Problem description
From the records below, copy out exactly the lines from the one containing "creation and distribution" to the one containing "Kiếm Tâm Thông Minh.", both included. Add nothing else.

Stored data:
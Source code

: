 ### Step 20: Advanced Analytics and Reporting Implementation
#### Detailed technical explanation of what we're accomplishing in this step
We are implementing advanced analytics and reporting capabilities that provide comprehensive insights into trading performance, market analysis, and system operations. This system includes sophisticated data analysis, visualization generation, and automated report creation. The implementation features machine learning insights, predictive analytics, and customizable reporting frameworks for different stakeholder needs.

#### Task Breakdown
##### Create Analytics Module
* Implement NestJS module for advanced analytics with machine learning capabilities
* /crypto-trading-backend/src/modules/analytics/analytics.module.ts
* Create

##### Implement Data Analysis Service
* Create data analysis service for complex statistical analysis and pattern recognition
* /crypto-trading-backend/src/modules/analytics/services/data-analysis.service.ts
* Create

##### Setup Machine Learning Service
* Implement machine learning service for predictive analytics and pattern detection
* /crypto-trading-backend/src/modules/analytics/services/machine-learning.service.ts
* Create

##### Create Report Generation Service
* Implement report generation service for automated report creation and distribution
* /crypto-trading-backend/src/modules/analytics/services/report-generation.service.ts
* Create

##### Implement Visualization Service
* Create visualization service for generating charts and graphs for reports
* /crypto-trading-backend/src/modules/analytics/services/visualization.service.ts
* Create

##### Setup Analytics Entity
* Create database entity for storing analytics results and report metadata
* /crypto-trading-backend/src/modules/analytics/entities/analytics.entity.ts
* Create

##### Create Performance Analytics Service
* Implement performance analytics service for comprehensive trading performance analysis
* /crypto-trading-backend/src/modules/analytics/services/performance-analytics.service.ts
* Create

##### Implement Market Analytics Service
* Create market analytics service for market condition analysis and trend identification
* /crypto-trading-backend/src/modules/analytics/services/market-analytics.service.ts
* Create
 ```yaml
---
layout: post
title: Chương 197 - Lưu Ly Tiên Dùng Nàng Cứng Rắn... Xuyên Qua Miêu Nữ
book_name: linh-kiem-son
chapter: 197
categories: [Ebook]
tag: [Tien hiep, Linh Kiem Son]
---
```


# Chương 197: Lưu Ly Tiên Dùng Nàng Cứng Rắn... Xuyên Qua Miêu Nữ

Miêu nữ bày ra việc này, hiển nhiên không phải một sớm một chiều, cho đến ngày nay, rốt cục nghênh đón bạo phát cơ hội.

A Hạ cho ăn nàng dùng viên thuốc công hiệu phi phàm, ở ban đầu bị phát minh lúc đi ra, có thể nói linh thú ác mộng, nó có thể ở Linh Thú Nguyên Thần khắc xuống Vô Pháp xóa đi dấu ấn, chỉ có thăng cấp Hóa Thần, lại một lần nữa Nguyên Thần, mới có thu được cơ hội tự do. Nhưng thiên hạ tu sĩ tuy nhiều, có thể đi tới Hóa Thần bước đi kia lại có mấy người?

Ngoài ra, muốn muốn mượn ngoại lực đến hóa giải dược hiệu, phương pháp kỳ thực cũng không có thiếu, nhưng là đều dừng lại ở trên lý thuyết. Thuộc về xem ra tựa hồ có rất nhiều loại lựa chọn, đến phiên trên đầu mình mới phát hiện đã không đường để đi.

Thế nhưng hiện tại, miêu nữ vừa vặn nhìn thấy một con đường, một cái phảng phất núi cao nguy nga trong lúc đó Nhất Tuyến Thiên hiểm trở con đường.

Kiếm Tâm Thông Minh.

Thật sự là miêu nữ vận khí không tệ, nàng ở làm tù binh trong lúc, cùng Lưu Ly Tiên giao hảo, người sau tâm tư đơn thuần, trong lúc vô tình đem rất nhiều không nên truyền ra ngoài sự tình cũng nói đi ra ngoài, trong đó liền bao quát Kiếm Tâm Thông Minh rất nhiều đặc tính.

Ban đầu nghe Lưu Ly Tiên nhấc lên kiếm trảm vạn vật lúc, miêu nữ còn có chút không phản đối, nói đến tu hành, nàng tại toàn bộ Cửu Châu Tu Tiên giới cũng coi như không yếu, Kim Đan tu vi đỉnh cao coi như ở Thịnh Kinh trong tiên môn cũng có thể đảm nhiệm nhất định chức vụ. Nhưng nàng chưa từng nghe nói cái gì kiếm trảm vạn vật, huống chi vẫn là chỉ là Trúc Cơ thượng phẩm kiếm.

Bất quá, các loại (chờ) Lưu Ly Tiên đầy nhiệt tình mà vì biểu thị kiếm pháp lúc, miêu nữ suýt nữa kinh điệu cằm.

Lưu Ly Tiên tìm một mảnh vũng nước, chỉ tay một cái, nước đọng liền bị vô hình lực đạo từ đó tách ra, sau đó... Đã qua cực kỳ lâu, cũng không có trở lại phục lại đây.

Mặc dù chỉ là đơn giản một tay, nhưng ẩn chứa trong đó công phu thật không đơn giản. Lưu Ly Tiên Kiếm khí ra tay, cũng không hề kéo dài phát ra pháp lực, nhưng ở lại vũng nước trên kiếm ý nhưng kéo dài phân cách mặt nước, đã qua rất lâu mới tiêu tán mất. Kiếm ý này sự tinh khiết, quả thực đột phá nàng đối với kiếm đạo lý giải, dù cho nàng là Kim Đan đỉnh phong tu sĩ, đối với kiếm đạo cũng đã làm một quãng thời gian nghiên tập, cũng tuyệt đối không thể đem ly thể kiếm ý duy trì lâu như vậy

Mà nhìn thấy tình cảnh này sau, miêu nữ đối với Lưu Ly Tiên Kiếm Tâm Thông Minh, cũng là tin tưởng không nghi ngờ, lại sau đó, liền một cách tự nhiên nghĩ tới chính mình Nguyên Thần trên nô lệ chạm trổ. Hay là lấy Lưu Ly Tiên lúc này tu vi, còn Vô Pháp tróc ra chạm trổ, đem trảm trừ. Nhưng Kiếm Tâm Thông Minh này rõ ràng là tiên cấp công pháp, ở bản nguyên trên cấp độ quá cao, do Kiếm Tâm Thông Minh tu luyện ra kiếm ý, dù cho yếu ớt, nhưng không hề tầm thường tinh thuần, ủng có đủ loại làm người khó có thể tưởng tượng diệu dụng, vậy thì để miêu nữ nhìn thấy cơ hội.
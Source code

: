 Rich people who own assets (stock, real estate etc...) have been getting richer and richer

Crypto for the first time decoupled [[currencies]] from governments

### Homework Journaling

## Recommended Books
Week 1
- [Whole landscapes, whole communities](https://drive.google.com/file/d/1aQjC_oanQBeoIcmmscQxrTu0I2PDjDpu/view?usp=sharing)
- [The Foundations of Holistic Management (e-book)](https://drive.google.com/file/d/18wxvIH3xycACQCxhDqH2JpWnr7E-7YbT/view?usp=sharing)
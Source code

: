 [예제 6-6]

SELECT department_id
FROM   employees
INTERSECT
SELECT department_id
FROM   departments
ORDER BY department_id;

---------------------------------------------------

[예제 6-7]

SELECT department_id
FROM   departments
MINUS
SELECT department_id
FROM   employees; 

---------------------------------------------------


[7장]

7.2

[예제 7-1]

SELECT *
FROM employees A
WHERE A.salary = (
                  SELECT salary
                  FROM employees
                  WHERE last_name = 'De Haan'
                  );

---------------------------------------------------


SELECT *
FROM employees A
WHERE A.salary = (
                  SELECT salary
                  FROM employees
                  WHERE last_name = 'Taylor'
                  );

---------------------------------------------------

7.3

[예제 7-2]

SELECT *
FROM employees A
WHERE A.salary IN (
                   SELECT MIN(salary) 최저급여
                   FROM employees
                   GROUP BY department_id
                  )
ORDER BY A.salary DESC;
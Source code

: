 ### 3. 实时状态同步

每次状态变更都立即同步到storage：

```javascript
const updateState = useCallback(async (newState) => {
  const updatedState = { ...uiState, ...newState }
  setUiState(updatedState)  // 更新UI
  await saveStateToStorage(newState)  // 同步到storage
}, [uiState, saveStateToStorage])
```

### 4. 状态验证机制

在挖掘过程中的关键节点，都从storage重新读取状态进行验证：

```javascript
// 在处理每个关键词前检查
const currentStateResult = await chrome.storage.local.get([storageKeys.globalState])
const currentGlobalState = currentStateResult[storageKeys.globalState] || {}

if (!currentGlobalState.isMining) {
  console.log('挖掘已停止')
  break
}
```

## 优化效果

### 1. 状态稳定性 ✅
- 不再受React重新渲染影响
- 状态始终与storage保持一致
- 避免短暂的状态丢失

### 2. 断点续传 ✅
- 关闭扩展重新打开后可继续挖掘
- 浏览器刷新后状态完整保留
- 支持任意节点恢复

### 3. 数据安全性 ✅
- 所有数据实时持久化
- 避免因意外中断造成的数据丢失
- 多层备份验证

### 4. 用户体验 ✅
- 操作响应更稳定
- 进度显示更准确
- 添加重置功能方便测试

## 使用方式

Solution to this exercise
* Implement report generation service for automated report creation and distribution
* /crypto-trading-backend/src/modules/analytics/services/report-generation.service.ts
* Create

##### Implement Visualization Service
* Create visualization service for generating charts and graphs for reports
* /crypto-trading-backend/src/modules/analytics/services/visualization.service.ts
* Create

##### Setup Analytics Entity
* Create database entity for storing analytics results and report metadata
* /crypto-trading-backend/src/modules/analytics/entities/analytics.entity.ts
* Create

##### Create Performance Analytics Service
* Implement performance analytics service for comprehensive trading performance analysis
* /crypto-trading-backend/src/modules/analytics/services/performance-analytics.service.ts
* Create

##### Implement Market Analytics Service
* Create market analytics service for market condition analysis and trend identification
* /crypto-trading-backend/src/modules/analytics/services/market-analytics.service.ts
* Create
 ```yaml
---
layout: post
title: Chương 197 - Lưu Ly Tiên Dùng Nàng Cứng Rắn... Xuyên Qua Miêu Nữ
book_name: linh-kiem-son
chapter: 197
categories: [Ebook]
tag: [Tien hiep, Linh Kiem Son]
---
```


# Chương 197: Lưu Ly Tiên Dùng Nàng Cứng Rắn... Xuyên Qua Miêu Nữ

Miêu nữ bày ra việc này, hiển nhiên không phải một sớm một chiều, cho đến ngày nay, rốt cục nghênh đón bạo phát cơ hội.

A Hạ cho ăn nàng dùng viên thuốc công hiệu phi phàm, ở ban đầu bị phát minh lúc đi ra, có thể nói linh thú ác mộng, nó có thể ở Linh Thú Nguyên Thần khắc xuống Vô Pháp xóa đi dấu ấn, chỉ có thăng cấp Hóa Thần, lại một lần nữa Nguyên Thần, mới có thu được cơ hội tự do. Nhưng thiên hạ tu sĩ tuy nhiều, có thể đi tới Hóa Thần bước đi kia lại có mấy người?

Ngoài ra, muốn muốn mượn ngoại lực đến hóa giải dược hiệu, phương pháp kỳ thực cũng không có thiếu, nhưng là đều dừng lại ở trên lý thuyết. Thuộc về xem ra tựa hồ có rất nhiều loại lựa chọn, đến phiên trên đầu mình mới phát hiện đã không đường để đi.

Thế nhưng hiện tại, miêu nữ vừa vặn nhìn thấy một con đường, một cái phảng phất núi cao nguy nga trong lúc đó Nhất Tuyến Thiên hiểm trở con đường.

Kiếm Tâm Thông Minh.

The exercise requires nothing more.